Le département de la Justice américain a déposé vendredi ses arguments auprès du tribunal fédéral, qui doit déterminer si la loi imposant la vente du réseau social chinois TikTok ou son interdiction est conforme la Constitution.
Le Congrès a voté en avril dernier un texte forçant ByteDance, la maison-mère de TikTok, à vendre son réseau social dans les neuf mois suivants, au risque d’être interdit aux États-Unis. Une loi qui, estime le groupe chinois, viole le Premier amendement de la Constitution, qui garantit le la liberté d’expression.
Mais le gouvernement américain assure que la loi répond à des craintes de sécurité nationale, et que ByteDance ne peut pas se prévaloir dans ce cas de la protection permise par le Premier amendement. Selon les arguments déposés par le département de la Justice, ces craintes sont relatives au fait que le groupe donne aux autorités chinoises accès aux données des utilisateurs américains, mais aussi qu’il pourrait censurer ou mettre en avant des contenus spécifiques sur sa plateforme.
Les services de renseignement américain s’inquiètent en effet de la possibilité pour Pékin d’«utiliser comme une arme» des applications mobiles, a justifié le responsable américain. «Il est évident que le gouvernement chinois cherche depuis des années à mettre la main sur de grandes quantités de données d’Américain de toutes les manières possibles, dont des cyberattaques ou l’achat de données en ligne, et entraîne des modèles d’intelligence artificielle pour utiliser ces données», a détaillé un responsable du département de la Justice.
Pour TikTok, la demande de désinvestissement est «tout simplement impossible», et plus encore dans le temps imparti. «Pour la première fois de l’histoire, le Congrès a voté une loi qui vise une seule et unique plateforme, pour imposer son interdiction nationale et empêcher chaque Américain de prendre part à une communauté mondiale unique de plus d’un milliard de personnes», a dénoncé la plainte déposée par TikTok et ByteDance.
La fin de TikTok?
ByteDance a assuré ne pas avoir l’intention de vendre TikTok, gardant l’approche judiciaire, qui devrait aller jusqu’à la Cour suprême américaine, comme seule réponse pour empêcher l’interdiction. «Il n’y a pas de débat: la loi entraînera la fin de TikTok au 19 janvier 2025 et réduira au silence (ceux) qui utilisent la plateforme pour communiquer d’une manière inégalée», ajoute le texte de la plainte.

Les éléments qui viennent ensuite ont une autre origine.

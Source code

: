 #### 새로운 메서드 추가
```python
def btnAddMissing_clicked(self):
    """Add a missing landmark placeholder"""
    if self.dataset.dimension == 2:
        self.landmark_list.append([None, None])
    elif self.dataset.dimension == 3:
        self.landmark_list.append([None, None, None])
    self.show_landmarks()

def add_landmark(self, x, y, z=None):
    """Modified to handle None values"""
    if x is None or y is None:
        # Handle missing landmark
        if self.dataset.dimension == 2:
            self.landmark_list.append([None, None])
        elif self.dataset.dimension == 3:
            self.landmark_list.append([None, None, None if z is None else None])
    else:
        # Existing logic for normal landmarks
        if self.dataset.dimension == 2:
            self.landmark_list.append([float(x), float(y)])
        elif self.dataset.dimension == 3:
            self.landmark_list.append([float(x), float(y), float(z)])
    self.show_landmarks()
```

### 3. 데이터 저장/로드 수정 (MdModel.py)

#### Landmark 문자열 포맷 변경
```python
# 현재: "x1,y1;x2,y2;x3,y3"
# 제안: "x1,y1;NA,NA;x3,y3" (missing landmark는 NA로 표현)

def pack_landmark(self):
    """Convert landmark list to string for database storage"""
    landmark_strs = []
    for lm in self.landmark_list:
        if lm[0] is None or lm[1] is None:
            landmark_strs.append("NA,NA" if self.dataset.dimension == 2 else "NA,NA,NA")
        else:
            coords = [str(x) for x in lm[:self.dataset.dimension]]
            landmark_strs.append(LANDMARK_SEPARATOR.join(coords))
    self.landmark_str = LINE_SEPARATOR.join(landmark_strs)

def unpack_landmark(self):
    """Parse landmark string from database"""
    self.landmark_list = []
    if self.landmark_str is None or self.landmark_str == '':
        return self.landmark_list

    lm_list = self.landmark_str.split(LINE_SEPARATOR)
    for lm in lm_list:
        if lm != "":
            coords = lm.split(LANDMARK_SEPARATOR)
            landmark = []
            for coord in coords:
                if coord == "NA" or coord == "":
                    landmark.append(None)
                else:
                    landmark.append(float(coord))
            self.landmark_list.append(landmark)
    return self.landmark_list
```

Les Etats-Unis tentent depuis de nombreuses années de mettre fin aux activités de TikTok dans le pays, l’ancien président Donald Trump ayant ouvert les hostilités. Une première plainte de TikTok a entraîné la suspension par la justice du décret présidentiel, le juge estimant que les risques associés à l’application étaient largement surestimés et que la liberté d’expression était menacée.

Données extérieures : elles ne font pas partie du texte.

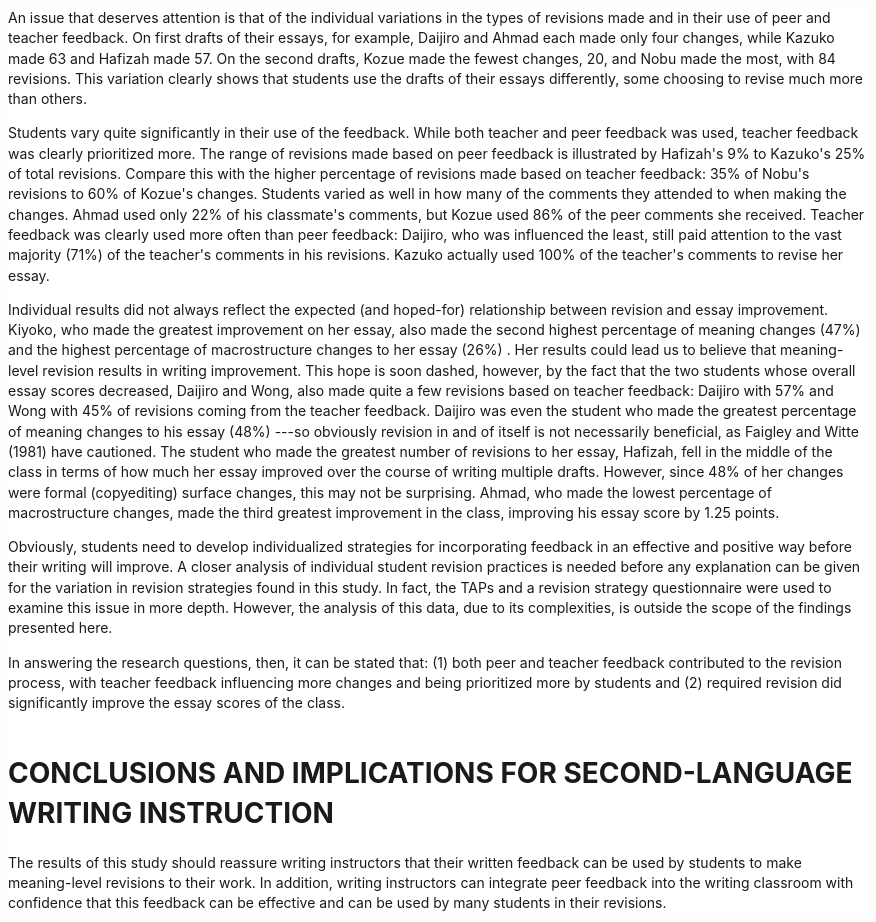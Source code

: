 An issue that deserves attention is that of the individual variations in the types of revisions made and in their use of peer and teacher feedback. On first drafts of their essays, for example, Daijiro and Ahmad each made only four changes, while Kazuko made 63 and Hafizah made 57. On the second drafts, Kozue made the fewest changes, 20, and Nobu made the most, with 84 revisions. This variation clearly shows that students use the drafts of their essays differently, some choosing to revise much more than others.

Students vary quite significantly in their use of the feedback. While both teacher and peer feedback was used, teacher feedback was clearly prioritized more. The range of revisions made based on peer feedback is illustrated by Hafizah's $9 \%$ to Kazuko's $25 \%$ of total revisions. Compare this with the higher percentage of revisions made based on teacher feedback: $3 5 \%$ of Nobu's revisions to $60 \%$ of Kozue's changes. Students varied as well in how many of the comments they attended to when making the changes. Ahmad used only $22 \%$ of his classmate's comments, but Kozue used $86 \%$ of the peer comments she received. Teacher feedback was clearly used more often than peer feedback: Daijiro, who was influenced the least, still paid attention to the vast majority $( 7 1 \% )$ of the teacher's comments in his revisions. Kazuko actually used $100 \%$ of the teacher's comments to revise her essay.

Individual results did not always reflect the expected (and hoped-for) relationship between revision and essay improvement. Kiyoko, who made the greatest improvement on her essay, also made the second highest percentage of meaning changes $(4 7 \% )$ and the highest percentage of macrostructure changes to her essay $( 2 6 \% )$ . Her results could lead us to believe that meaning-level revision results in writing improvement. This hope is soon dashed, however, by the fact that the two students whose overall essay scores decreased, Daijiro and Wong, also made quite a few revisions based on teacher feedback: Daijiro with $57 \%$ and Wong with $45 \%$ of revisions coming from the teacher feedback. Daijiro was even the student who made the greatest percentage of meaning changes to his essay $(4 8 \% )$ ---so obviously revision in and of itself is not necessarily beneficial, as Faigley and Witte (1981) have cautioned. The student who made the greatest number of revisions to her essay, Hafizah, fell in the middle of the class in terms of how much her essay improved over the course of writing multiple drafts. However, since $48 \%$ of her changes were formal (copyediting) surface changes, this may not be surprising. Ahmad, who made the lowest percentage of macrostructure changes, made the third greatest improvement in the class, improving his essay score by 1.25 points.

Obviously, students need to develop individualized strategies for incorporating feedback in an effective and positive way before their writing will improve. A closer analysis of individual student revision practices is needed before any explanation can be given for the variation in revision strategies found in this study. In fact, the TAPs and a revision strategy questionnaire were used to examine this issue in more depth. However, the analysis of this data, due to its complexities, is outside the scope of the findings presented here.

In answering the research questions, then, it can be stated that: (1) both peer and teacher feedback contributed to the revision process, with teacher feedback influencing more changes and being prioritized more by students and (2) required revision did significantly improve the essay scores of the class.

# CONCLUSIONS AND IMPLICATIONS FOR SECOND-LANGUAGE WRITING INSTRUCTION

The results of this study should reassure writing instructors that their written feedback can be used by students to make meaning-level revisions to their work. In addition, writing instructors can integrate peer feedback into the writing classroom with confidence that this feedback can be effective and can be used by many students in their revisions.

Mais la nouvelle loi vise précisément à contourner ce potentiel obstacle judiciaire et certains experts estiment que la Cour suprême pourrait être encline à la valider, dans la mesure où les considérations liées à la sécurité nationale surpassent la protection de la liberté d’expression.

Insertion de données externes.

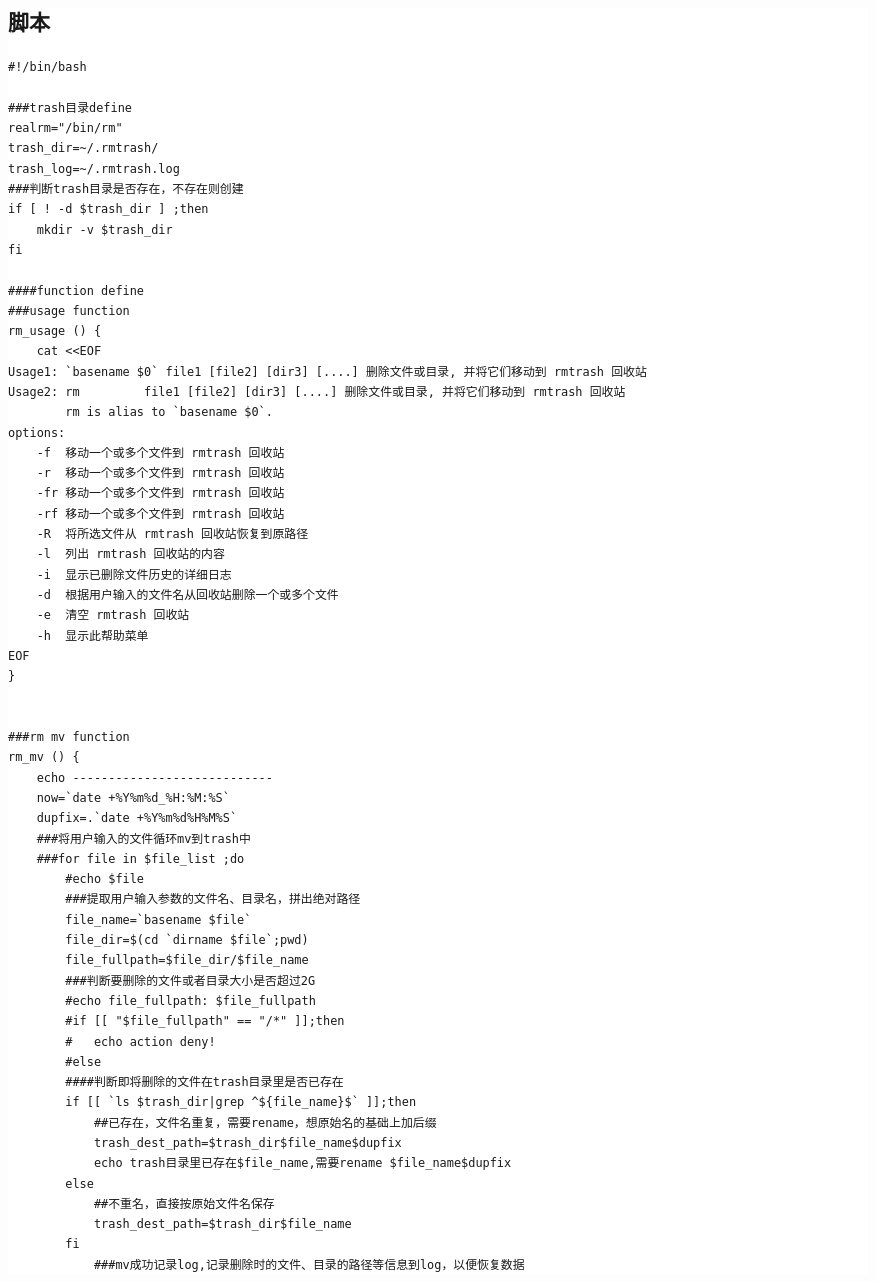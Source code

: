 ## 脚本

```shell
#!/bin/bash

###trash目录define
realrm="/bin/rm"
trash_dir=~/.rmtrash/
trash_log=~/.rmtrash.log
###判断trash目录是否存在，不存在则创建
if [ ! -d $trash_dir ] ;then
	mkdir -v $trash_dir
fi

####function define
###usage function
rm_usage () {
	cat <<EOF
Usage1: `basename $0` file1 [file2] [dir3] [....] 删除文件或目录, 并将它们移动到 rmtrash 回收站
Usage2: rm         file1 [file2] [dir3] [....] 删除文件或目录, 并将它们移动到 rmtrash 回收站
        rm is alias to `basename $0`.
options:
	-f  移动一个或多个文件到 rmtrash 回收站
	-r  移动一个或多个文件到 rmtrash 回收站
	-fr 移动一个或多个文件到 rmtrash 回收站
	-rf 移动一个或多个文件到 rmtrash 回收站
	-R  将所选文件从 rmtrash 回收站恢复到原路径
	-l  列出 rmtrash 回收站的内容
	-i  显示已删除文件历史的详细日志
	-d  根据用户输入的文件名从回收站删除一个或多个文件
	-e  清空 rmtrash 回收站
	-h  显示此帮助菜单
EOF
}


###rm mv function
rm_mv () {
	echo ----------------------------
	now=`date +%Y%m%d_%H:%M:%S`
	dupfix=.`date +%Y%m%d%H%M%S`
	###将用户输入的文件循环mv到trash中
	###for file in $file_list ;do
		#echo $file
		###提取用户输入参数的文件名、目录名，拼出绝对路径
		file_name=`basename $file`
		file_dir=$(cd `dirname $file`;pwd)
		file_fullpath=$file_dir/$file_name
		###判断要删除的文件或者目录大小是否超过2G
		#echo file_fullpath: $file_fullpath
		#if [[ "$file_fullpath" == "/*" ]];then
		#	echo action deny!
		#else
		####判断即将删除的文件在trash目录里是否已存在
		if [[ `ls $trash_dir|grep ^${file_name}$` ]];then
			##已存在，文件名重复，需要rename，想原始名的基础上加后缀
			trash_dest_path=$trash_dir$file_name$dupfix
			echo trash目录里已存在$file_name,需要rename $file_name$dupfix
		else
			##不重名，直接按原始文件名保存
			trash_dest_path=$trash_dir$file_name
		fi
			###mv成功记录log,记录删除时的文件、目录的路径等信息到log，以便恢复数据
```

Reste qu’il est, pour l’heure, difficile d’envisager la possibilité d’un rachat du réseau social qui compte 170 millions d’utilisateurs aux Etats-Unis et plus d’un milliard dans le monde. D’autant qu’un rachat par les géants du numérique, les seuls à disposer des moyens nécessaires, risque d’être rejeté par les autorités de la concurrence qui cherchent à éviter une trop forte concentration d’un secteur déjà aux mains de quelques acteurs.